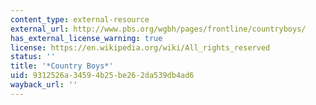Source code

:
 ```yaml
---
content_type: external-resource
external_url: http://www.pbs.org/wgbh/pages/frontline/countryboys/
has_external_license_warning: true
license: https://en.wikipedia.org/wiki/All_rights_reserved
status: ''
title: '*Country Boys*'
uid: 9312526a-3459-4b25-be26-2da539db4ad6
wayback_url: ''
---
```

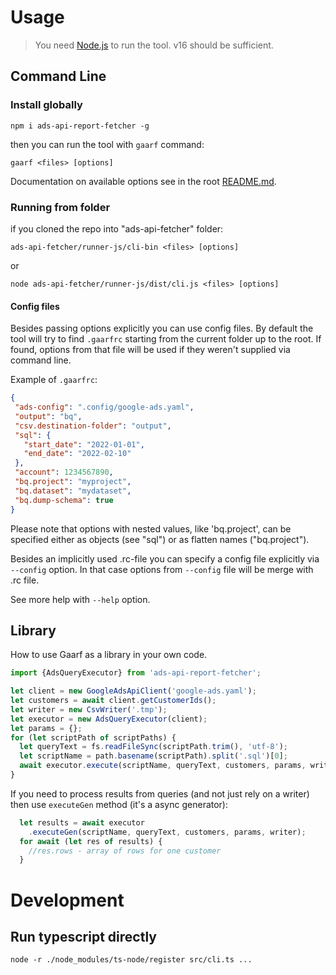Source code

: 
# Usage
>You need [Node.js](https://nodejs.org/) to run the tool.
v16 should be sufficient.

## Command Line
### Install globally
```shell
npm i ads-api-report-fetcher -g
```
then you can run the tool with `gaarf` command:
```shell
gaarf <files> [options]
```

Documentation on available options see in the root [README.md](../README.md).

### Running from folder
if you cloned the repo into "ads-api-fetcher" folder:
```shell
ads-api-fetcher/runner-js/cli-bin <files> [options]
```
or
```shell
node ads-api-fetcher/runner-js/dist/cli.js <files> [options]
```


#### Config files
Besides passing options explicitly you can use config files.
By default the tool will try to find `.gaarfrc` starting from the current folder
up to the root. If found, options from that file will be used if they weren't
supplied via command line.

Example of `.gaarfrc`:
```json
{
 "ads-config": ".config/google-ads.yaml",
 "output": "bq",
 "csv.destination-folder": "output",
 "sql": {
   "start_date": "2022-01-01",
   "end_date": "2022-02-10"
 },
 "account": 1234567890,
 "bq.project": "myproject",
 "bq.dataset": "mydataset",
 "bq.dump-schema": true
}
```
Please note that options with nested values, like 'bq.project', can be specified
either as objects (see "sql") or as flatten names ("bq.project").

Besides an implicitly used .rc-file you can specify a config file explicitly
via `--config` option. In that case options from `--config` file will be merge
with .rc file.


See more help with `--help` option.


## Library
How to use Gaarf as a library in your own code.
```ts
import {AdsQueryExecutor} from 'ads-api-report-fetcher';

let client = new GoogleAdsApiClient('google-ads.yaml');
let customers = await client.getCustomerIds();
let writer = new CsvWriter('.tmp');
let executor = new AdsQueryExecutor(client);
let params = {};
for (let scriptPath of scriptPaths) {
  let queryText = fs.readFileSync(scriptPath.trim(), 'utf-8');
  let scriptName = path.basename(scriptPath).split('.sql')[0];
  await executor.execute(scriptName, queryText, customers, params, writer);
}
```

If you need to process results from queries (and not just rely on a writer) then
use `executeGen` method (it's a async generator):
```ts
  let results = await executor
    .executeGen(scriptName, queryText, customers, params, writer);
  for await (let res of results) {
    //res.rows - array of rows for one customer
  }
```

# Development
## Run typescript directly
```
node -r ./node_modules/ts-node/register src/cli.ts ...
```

········

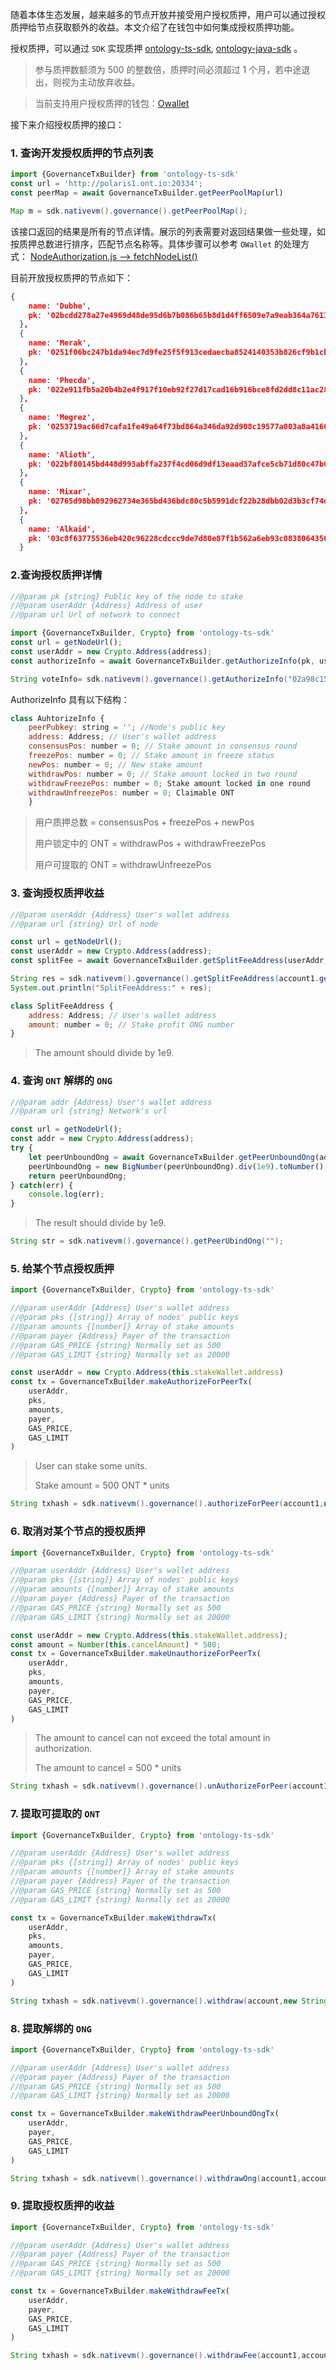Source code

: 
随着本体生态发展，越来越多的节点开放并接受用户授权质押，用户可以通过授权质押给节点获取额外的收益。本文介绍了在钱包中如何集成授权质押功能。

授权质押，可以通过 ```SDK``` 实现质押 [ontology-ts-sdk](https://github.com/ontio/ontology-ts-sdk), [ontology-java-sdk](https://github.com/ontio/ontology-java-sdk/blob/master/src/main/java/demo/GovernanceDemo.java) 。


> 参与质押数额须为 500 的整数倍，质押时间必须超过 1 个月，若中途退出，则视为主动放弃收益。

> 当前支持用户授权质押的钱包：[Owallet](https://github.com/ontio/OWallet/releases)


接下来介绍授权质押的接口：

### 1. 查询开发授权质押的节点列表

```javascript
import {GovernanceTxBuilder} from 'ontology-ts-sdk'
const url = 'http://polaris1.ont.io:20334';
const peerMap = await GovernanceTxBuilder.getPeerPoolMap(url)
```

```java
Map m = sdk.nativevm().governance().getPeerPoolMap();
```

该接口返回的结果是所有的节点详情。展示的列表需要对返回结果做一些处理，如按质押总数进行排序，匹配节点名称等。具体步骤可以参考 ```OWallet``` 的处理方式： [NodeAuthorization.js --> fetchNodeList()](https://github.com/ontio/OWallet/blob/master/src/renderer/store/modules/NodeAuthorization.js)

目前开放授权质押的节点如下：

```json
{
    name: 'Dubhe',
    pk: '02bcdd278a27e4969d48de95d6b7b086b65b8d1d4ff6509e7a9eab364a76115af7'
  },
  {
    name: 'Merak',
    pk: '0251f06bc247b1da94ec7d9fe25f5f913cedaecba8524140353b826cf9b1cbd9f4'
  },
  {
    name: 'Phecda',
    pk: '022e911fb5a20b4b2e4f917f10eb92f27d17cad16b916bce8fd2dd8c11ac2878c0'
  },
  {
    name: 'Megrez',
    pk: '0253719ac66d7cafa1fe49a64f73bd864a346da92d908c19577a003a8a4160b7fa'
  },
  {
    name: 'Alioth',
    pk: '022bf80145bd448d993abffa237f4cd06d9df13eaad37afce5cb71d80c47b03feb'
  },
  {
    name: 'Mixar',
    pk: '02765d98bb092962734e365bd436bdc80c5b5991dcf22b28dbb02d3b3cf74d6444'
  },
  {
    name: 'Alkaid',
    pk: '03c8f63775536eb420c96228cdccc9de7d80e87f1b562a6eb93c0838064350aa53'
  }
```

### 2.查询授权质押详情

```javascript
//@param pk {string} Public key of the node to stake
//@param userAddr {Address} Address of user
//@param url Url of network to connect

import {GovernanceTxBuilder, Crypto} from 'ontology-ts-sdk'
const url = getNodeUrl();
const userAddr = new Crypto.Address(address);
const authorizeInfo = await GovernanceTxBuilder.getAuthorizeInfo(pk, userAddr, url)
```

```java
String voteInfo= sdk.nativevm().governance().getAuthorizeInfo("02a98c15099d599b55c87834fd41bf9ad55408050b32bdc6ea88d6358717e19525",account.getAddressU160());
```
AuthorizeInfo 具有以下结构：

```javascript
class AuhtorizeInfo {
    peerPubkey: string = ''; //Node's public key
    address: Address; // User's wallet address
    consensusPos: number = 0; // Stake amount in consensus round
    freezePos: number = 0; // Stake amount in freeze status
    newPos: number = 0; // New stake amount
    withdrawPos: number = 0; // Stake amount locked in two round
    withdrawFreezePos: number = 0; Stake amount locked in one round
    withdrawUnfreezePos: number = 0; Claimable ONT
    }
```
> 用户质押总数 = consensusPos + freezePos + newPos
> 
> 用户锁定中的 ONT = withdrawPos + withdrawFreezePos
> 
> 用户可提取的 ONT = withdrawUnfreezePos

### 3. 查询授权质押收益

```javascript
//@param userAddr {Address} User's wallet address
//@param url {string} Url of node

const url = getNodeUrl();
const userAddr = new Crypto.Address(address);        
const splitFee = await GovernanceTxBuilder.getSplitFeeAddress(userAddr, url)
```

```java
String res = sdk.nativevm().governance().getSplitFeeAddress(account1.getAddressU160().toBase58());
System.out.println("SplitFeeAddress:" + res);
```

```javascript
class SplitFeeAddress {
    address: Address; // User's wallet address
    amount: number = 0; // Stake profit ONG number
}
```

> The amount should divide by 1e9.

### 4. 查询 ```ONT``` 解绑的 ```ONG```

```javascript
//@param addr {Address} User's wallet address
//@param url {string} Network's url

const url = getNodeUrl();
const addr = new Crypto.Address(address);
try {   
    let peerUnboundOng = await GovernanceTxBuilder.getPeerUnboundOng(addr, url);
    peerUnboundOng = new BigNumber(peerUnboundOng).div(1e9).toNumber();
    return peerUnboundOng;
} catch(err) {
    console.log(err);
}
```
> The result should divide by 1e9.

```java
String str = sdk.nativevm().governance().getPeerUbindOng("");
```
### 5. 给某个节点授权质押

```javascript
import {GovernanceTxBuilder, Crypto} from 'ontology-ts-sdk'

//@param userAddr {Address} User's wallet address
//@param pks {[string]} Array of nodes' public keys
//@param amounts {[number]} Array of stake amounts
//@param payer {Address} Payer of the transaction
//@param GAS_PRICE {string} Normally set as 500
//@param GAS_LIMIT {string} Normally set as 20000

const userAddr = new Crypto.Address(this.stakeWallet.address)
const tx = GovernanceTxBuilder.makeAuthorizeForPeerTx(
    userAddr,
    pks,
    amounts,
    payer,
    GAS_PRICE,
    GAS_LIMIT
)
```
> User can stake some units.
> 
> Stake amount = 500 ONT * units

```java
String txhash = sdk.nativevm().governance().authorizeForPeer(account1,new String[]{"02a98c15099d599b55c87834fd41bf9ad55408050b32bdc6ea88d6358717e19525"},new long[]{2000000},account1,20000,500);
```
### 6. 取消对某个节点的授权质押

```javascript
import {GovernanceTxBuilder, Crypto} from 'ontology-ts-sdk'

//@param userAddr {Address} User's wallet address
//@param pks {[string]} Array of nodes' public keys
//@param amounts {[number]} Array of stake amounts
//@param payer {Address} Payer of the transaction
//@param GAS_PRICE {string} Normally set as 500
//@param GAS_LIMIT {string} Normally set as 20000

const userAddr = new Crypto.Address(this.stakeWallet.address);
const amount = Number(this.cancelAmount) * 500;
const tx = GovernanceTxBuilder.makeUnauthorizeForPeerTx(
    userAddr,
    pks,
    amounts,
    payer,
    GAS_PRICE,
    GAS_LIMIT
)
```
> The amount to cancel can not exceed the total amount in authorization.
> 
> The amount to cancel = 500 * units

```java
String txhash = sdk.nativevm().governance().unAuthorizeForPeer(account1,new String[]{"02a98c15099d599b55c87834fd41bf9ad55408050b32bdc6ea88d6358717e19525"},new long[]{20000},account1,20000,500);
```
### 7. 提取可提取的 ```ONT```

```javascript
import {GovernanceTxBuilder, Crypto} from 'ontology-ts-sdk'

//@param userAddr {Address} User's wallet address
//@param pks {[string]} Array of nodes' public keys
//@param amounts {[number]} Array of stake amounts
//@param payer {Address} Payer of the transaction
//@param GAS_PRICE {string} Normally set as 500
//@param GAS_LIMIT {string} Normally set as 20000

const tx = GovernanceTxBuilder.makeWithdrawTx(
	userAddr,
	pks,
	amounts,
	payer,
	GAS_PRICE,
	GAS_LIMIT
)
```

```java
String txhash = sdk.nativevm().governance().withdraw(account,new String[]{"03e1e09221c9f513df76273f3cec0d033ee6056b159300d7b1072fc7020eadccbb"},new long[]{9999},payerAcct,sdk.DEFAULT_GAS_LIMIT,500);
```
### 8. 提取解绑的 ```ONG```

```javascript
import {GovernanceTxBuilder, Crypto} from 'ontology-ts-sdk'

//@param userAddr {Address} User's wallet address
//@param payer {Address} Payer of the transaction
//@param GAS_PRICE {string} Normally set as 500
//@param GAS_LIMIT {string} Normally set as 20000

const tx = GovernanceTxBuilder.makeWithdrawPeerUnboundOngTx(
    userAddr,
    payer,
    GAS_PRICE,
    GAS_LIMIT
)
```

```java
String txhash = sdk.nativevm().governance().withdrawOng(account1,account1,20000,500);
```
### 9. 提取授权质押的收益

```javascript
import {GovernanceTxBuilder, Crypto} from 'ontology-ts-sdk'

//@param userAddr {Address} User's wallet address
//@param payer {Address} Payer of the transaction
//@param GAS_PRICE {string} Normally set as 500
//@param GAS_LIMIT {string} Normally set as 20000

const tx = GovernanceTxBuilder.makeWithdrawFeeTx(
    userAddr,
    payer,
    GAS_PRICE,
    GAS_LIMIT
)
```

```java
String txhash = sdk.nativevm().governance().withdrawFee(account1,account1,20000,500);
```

········

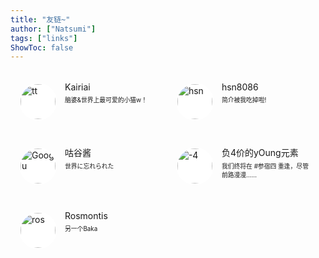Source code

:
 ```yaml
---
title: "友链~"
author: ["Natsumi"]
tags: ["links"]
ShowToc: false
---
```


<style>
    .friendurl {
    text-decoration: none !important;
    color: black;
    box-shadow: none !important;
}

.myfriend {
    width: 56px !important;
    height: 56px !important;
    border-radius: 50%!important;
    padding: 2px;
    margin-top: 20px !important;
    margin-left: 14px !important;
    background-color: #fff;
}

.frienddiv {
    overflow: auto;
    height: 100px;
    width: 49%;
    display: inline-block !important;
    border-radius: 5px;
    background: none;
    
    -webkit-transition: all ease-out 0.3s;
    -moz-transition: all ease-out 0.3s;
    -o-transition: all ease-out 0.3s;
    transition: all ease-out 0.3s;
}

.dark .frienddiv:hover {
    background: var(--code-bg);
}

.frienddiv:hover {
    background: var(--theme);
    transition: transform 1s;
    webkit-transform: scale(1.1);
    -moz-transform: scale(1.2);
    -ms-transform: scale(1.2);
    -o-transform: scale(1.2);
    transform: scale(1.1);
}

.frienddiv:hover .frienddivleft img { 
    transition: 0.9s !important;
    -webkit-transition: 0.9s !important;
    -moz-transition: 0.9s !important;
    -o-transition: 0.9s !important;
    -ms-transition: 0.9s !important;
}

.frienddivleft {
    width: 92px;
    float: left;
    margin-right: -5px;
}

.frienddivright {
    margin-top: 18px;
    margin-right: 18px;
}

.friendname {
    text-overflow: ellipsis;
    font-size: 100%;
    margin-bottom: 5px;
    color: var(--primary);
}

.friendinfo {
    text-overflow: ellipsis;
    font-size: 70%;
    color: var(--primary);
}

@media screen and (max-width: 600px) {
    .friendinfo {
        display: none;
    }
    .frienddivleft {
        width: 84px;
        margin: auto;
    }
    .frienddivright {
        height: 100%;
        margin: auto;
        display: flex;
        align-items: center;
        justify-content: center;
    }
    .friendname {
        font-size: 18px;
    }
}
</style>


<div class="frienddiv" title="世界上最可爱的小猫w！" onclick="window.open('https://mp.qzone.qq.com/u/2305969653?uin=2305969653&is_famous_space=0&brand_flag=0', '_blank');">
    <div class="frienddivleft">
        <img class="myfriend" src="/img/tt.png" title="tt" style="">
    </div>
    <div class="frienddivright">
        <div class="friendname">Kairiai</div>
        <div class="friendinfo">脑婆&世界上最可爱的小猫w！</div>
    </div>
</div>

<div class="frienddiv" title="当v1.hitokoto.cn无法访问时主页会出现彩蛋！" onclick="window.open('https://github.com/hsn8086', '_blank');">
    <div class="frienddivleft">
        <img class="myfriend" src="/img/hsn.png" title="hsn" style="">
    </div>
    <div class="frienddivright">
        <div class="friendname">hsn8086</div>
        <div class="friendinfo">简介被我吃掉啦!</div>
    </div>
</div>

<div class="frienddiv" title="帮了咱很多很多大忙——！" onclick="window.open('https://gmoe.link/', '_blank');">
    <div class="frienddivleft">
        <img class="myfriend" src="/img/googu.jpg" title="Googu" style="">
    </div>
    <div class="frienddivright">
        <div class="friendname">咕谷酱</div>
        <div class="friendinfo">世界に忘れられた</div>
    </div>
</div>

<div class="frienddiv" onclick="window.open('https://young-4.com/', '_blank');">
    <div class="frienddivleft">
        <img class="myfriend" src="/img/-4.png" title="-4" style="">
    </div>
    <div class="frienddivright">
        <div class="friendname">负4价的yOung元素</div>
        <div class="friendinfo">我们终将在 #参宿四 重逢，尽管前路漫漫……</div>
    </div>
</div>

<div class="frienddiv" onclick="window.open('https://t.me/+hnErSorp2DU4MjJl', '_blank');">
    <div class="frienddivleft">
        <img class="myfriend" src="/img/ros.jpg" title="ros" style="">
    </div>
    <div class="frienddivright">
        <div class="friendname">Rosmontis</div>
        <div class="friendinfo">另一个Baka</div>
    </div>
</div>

········

◆ **PROBLEM REQUIREMENTS**
Among the lines of the preceding data, which ones hold the word "withdrawFreezePos"? List them.

◆ **SOLVED PROBLEM**
    withdrawFreezePos: number = 0; Stake amount locked in one round
> 用户锁定中的 ONT = withdrawPos + withdrawFreezePos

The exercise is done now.